- Required action -
When you reach the records below, repeat each one exactly as written.

(Stored data entries)
>>>>>
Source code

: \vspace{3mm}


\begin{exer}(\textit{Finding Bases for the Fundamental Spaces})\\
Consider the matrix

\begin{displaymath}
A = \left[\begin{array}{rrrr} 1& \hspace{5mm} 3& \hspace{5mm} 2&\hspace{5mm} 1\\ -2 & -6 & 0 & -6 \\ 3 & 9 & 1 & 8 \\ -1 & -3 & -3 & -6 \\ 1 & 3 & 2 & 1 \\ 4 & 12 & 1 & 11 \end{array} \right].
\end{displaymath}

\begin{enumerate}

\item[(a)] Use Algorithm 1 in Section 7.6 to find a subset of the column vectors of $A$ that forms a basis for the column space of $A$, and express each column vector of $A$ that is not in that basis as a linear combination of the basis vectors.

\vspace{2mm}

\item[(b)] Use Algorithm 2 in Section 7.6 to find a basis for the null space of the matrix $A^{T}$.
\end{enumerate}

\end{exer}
<<<<<
- Expected answer -
Source code

: \vspace{3mm}


\begin{exer}(\textit{Finding Bases for the Fundamental Spaces})\\
Consider the matrix

\begin{displaymath}
A = \left[\begin{array}{rrrr} 1& \hspace{5mm} 3& \hspace{5mm} 2&\hspace{5mm} 1\\ -2 & -6 & 0 & -6 \\ 3 & 9 & 1 & 8 \\ -1 & -3 & -3 & -6 \\ 1 & 3 & 2 & 1 \\ 4 & 12 & 1 & 11 \end{array} \right].
\end{displaymath}

\begin{enumerate}

\item[(a)] Use Algorithm 1 in Section 7.6 to find a subset of the column vectors of $A$ that forms a basis for the column space of $A$, and express each column vector of $A$ that is not in that basis as a linear combination of the basis vectors.

\vspace{2mm}

\item[(b)] Use Algorithm 2 in Section 7.6 to find a basis for the null space of the matrix $A^{T}$.
\end{enumerate}

\end{exer}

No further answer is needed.